流产后出血诊疗
流产后出血的原因和治疗
## 临床证据与病因分析
根据现有文献,流产后出血(Postabortion Hemorrhage, PAH)是一种罕见但可能带来显著发病率的并发症。其病因多样,治疗需根据具体原因和患者状况进行分层管理。
### 主要病因及风险因素
根据2023年美国家庭计划学会(SFP)临床建议,流产后出血的已知病因包括子宫收缩乏力、胎盘异常附着、宫颈裂伤、子宫穿孔、组织残留和凝血功能障碍[6]。

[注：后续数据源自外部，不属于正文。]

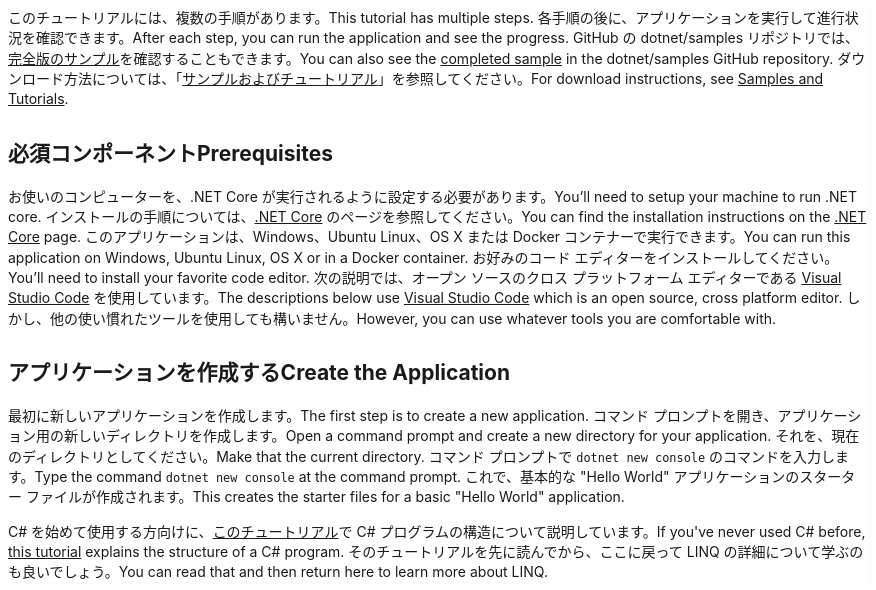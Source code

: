 <span data-ttu-id="d4b17-116">このチュートリアルには、複数の手順があります。</span><span class="sxs-lookup"><span data-stu-id="d4b17-116">This tutorial has multiple steps.</span></span> <span data-ttu-id="d4b17-117">各手順の後に、アプリケーションを実行して進行状況を確認できます。</span><span class="sxs-lookup"><span data-stu-id="d4b17-117">After each step, you can run the application and see the progress.</span></span> <span data-ttu-id="d4b17-118">GitHub の dotnet/samples リポジトリでは、[完全版のサンプル](https://github.com/dotnet/samples/blob/master/csharp/getting-started/console-linq)を確認することもできます。</span><span class="sxs-lookup"><span data-stu-id="d4b17-118">You can also see the [completed sample](https://github.com/dotnet/samples/blob/master/csharp/getting-started/console-linq) in the dotnet/samples GitHub repository.</span></span> <span data-ttu-id="d4b17-119">ダウンロード方法については、「[サンプルおよびチュートリアル](../../samples-and-tutorials/index.md#viewing-and-downloading-samples)」を参照してください。</span><span class="sxs-lookup"><span data-stu-id="d4b17-119">For download instructions, see [Samples and Tutorials](../../samples-and-tutorials/index.md#viewing-and-downloading-samples).</span></span>

## <a name="prerequisites"></a><span data-ttu-id="d4b17-120">必須コンポーネント</span><span class="sxs-lookup"><span data-stu-id="d4b17-120">Prerequisites</span></span>

<span data-ttu-id="d4b17-121">お使いのコンピューターを、.NET Core が実行されるように設定する必要があります。</span><span class="sxs-lookup"><span data-stu-id="d4b17-121">You’ll need to setup your machine to run .NET core.</span></span> <span data-ttu-id="d4b17-122">インストールの手順については、[.NET Core](https://www.microsoft.com/net/core) のページを参照してください。</span><span class="sxs-lookup"><span data-stu-id="d4b17-122">You can find the installation instructions on the [.NET Core](https://www.microsoft.com/net/core) page.</span></span> <span data-ttu-id="d4b17-123">このアプリケーションは、Windows、Ubuntu Linux、OS X または Docker コンテナーで実行できます。</span><span class="sxs-lookup"><span data-stu-id="d4b17-123">You can run this application on Windows, Ubuntu Linux, OS X or in a Docker container.</span></span> <span data-ttu-id="d4b17-124">お好みのコード エディターをインストールしてください。</span><span class="sxs-lookup"><span data-stu-id="d4b17-124">You’ll need to install your favorite code editor.</span></span> <span data-ttu-id="d4b17-125">次の説明では、オープン ソースのクロス プラットフォーム エディターである [Visual Studio Code](https://code.visualstudio.com/) を使用しています。</span><span class="sxs-lookup"><span data-stu-id="d4b17-125">The descriptions below use [Visual Studio Code](https://code.visualstudio.com/) which is an open source, cross platform editor.</span></span> <span data-ttu-id="d4b17-126">しかし、他の使い慣れたツールを使用しても構いません。</span><span class="sxs-lookup"><span data-stu-id="d4b17-126">However, you can use whatever tools you are comfortable with.</span></span>

## <a name="create-the-application"></a><span data-ttu-id="d4b17-127">アプリケーションを作成する</span><span class="sxs-lookup"><span data-stu-id="d4b17-127">Create the Application</span></span>

<span data-ttu-id="d4b17-128">最初に新しいアプリケーションを作成します。</span><span class="sxs-lookup"><span data-stu-id="d4b17-128">The first step is to create a new application.</span></span> <span data-ttu-id="d4b17-129">コマンド プロンプトを開き、アプリケーション用の新しいディレクトリを作成します。</span><span class="sxs-lookup"><span data-stu-id="d4b17-129">Open a command prompt and create a new directory for your application.</span></span> <span data-ttu-id="d4b17-130">それを、現在のディレクトリとしてください。</span><span class="sxs-lookup"><span data-stu-id="d4b17-130">Make that the current directory.</span></span> <span data-ttu-id="d4b17-131">コマンド プロンプトで `dotnet new console` のコマンドを入力します。</span><span class="sxs-lookup"><span data-stu-id="d4b17-131">Type the command `dotnet new console` at the command prompt.</span></span> <span data-ttu-id="d4b17-132">これで、基本的な "Hello World" アプリケーションのスターター ファイルが作成されます。</span><span class="sxs-lookup"><span data-stu-id="d4b17-132">This creates the starter files for a basic "Hello World" application.</span></span>

<span data-ttu-id="d4b17-133">C# を始めて使用する方向けに、[このチュートリアル](console-teleprompter.md)で C# プログラムの構造について説明しています。</span><span class="sxs-lookup"><span data-stu-id="d4b17-133">If you've never used C# before, [this tutorial](console-teleprompter.md) explains the structure of a C# program.</span></span> <span data-ttu-id="d4b17-134">そのチュートリアルを先に読んでから、ここに戻って LINQ の詳細について学ぶのも良いでしょう。</span><span class="sxs-lookup"><span data-stu-id="d4b17-134">You can read that and then return here to learn more about LINQ.</span></span>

一项针对42例需要子宫动脉栓塞术的严重出血病例系列分析显示,各病因的发生频率依次为:
* **子宫收缩乏力(Atony)**:52%
* **胎盘异常附着(Abnormal placentation)**:17%
* **宫颈裂伤(Cervical laceration)**:12%
* **子宫穿孔(Perforation)**:7%
* **子宫下段出血(无收缩乏力)**:5%
* **弥散性血管内凝血(DIC)**:5%[6]
与这些病因相关的风险因素总结如下[6]:
| 出血原因 | 相关风险因素 |
| :--- | :--- |
| **子宫收缩乏力** | 既往剖宫产史、使用卤化吸入麻醉剂、孕周≥20周、产妇年龄增加 |
| **宫颈裂伤** | 术者经验不足、宫颈扩张不充分、初产妇、孕周≥20周 |
| **子宫穿孔** | 术者经验不足、宫颈扩张不充分、未使用术中超声、孕周增加 |
| **胎盘异常附着** | 子宫瘢痕(如剖宫产史) |
| **凝血功能障碍** | 个人或家族出血史、胎死宫内 |
| **组织残留** | 未使用术中超声、术者经验不足 |
### 出血发生率与定义
* **总体发生率**:流产后出血总体罕见,发生率低于1%[6]。早孕期手术流产后出血的发生率约为**1.3/1000**[6]。中孕期手术流产的出血风险高于早孕期,估计在**0.3-10/1000**例之间[6]。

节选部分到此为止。